Complex Estate Plans: A Process

Estate planning can be a complex process for families with substantial assets or special needs to address. It involves assembling a complete understanding about a client’s family, all significant assets and liabilities, as well as any particular estate planning concerns and objectives. We will provide tax planning advice as an overlay to these basic findings and develop appropriate strategies and documents to accomplish the client’s comprehensive objectives. It is useful to think of it as a process that might evolve as a family’s circumstances (and the pertinent tax rules) develop and change. The process of developing an estate plan varies, but a typical process might include the following steps.

We typically begin the process by having our clients complete an Estate Planning Questionnaire and, if possible, send it to us a few days before our initial meeting.

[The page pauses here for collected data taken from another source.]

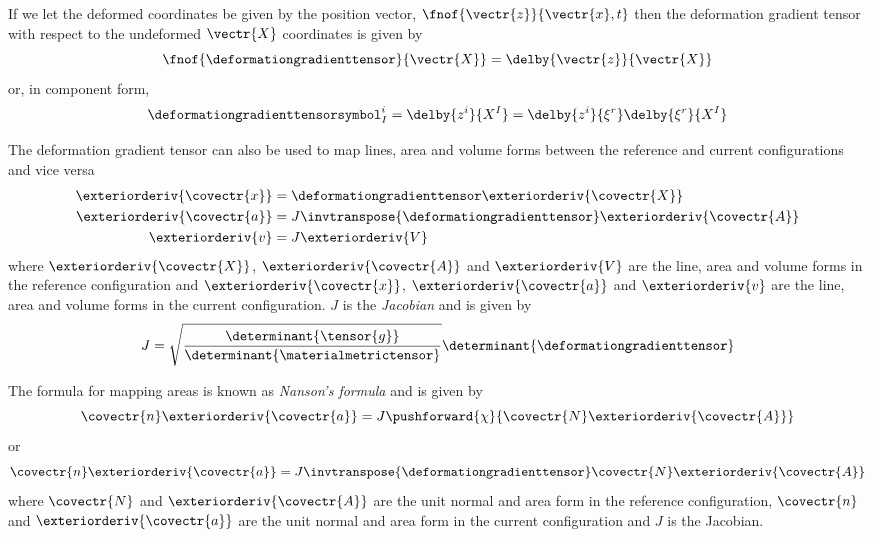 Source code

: If we let the deformed coordinates be given by the position vector,
$\fnof{\vectr{z}}{\vectr{x},t}$ then the deformation gradient tensor with
respect to the undeformed $\vectr{X}$ coordinates is given by
\begin{equation}
  \fnof{\deformationgradienttensor}{\vectr{X}}=\delby{\vectr{z}}{\vectr{X}}
\end{equation} 
or, in component form,
\begin{equation}
  \deformationgradienttensorsymbol^{i}_{I}=\delby{z^{i}}{X^{I}}=\delby{z^{i}}{\xi^{r}}\delby{\xi^{r}}{X^{I}}
\end{equation}

The deformation gradient tensor can also be used to map lines, area and volume forms
between the reference and current configurations and vice versa \ie
\begin{align}
  \exteriorderiv{\covectr{x}} &= \deformationgradienttensor\exteriorderiv{\covectr{X}} \\
  \exteriorderiv{\covectr{a}} &= J\invtranspose{\deformationgradienttensor}\exteriorderiv{\covectr{A}} \\
  \exteriorderiv{v} &= J\exteriorderiv{V}
\end{align}
where $\exteriorderiv{\covectr{X}}$, $\exteriorderiv{\covectr{A}}$ and
$\exteriorderiv{V}$ are the line, area and volume forms in the reference
configuration and $\exteriorderiv{\covectr{x}}$, $\exteriorderiv{\covectr{a}}$ and
$\exteriorderiv{v}$ are the line, area and volume forms in the current
configuration. $J$ is the \emph{Jacobian} and is given by
\begin{equation}
  J=\sqrt{\dfrac{\determinant{\tensor{g}}}{\determinant{\materialmetrictensor}}}\determinant{\deformationgradienttensor}
\end{equation}

The formula for mapping areas is known as \emph{Nanson's formula} and is
given by
\begin{equation}
  \covectr{n}\exteriorderiv{\covectr{a}}=J\pushforward{\chi}{\covectr{N}\exteriorderiv{\covectr{A}}}
\end{equation}
or
\begin{equation}
  \covectr{n}\exteriorderiv{\covectr{a}}=J\invtranspose{\deformationgradienttensor}\covectr{N}\exteriorderiv{\covectr{A}}
\end{equation}
where $\covectr{N}$ and $\exteriorderiv{\covectr{A}}$ are the unit normal and
area form in the reference configuration,  $\covectr{n}$ and $\exteriorderiv{\covectr{a}}$ are the unit normal and
area form in the current configuration and $J$ is the Jacobian. 
  
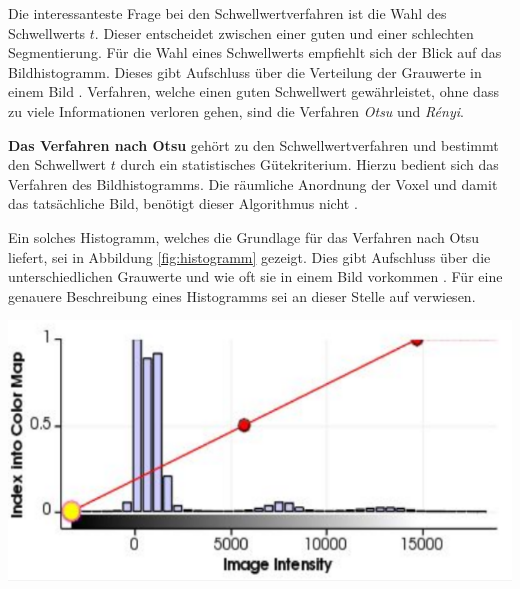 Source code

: Die interessanteste Frage bei den Schwellwertverfahren ist die Wahl des Schwellwerts
$t$. Dieser entscheidet zwischen einer guten und einer schlechten Segmentierung.
Für die Wahl eines Schwellwerts empfiehlt sich der Blick auf das Bildhistogramm.
Dieses gibt Aufschluss über die Verteilung der Grauwerte in einem Bild \citep[vgl.][S.~361]{lehmann2013bildverarbeitung}.
Verfahren, welche einen guten Schwellwert gewährleistet, ohne dass zu viele
Informationen verloren gehen, sind die Verfahren \textit{Otsu} und \textit{Rényi}.

\pagebreak

\textbf{Das Verfahren nach Otsu} gehört zu den Schwellwertverfahren und bestimmt
den Schwellwert $t$ durch ein statistisches Gütekriterium. Hierzu bedient sich
das Verfahren des Bildhistogramms. Die räumliche Anordnung der Voxel und damit das
tatsächliche Bild, benötigt dieser Algorithmus nicht \citep[vgl.][S.~264]{lehmann2013bildverarbeitung}.

\begin{minipage}{0.40\textwidth}
	Ein solches Histogramm, welches die Grundlage für das Verfahren nach Otsu
	liefert, sei in Abbildung \ref{fig:histogramm} gezeigt. Dies gibt Aufschluss
	über die unterschiedlichen Grauwerte und wie oft sie in einem Bild vorkommen
	\citep[vgl.][S.~264]{lehmann2013bildverarbeitung}. Für eine genauere
	Beschreibung eines Histogramms sei an dieser Stelle auf \citet[S.~42]{burger2009}
	verwiesen.
\end{minipage}
\hfill
\begin{minipage}{0.50\textwidth}
	\centering
	\includegraphics[width=1\textwidth]{img/histogramm.jpg}
	\label{fig:histogramm}
\end{minipage}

Alternatively, many clients simply bring the completed questionnaire to the first meeting, and that provides an element of efficiency as well. This gives us a chance to familiarize ourselves with a client’s financial and family situation, so that we can focus on the really important things as soon as our very first meeting: listening carefully to understand and to help our clients articulate their long-term goals, family concerns, charitable interests, and tax planning objectives with regard to the disposition of their property. Such discussions enable us to recommend appropriate strategies and help our clients formulate an overall plan best suited to achieve client objectives and reduce taxes. This may include the re-titling of certain assets to optimize the tax results, the preparation of Wills and Trusts (both revocable and irrevocable), as well as updated beneficiary designations for life insurance, annuities, and retirement plan assets, and Powers of Attorney and Health Care Directives to designate one or more agents to act on a client’s behalf in the event of a significant incapacity or impairment.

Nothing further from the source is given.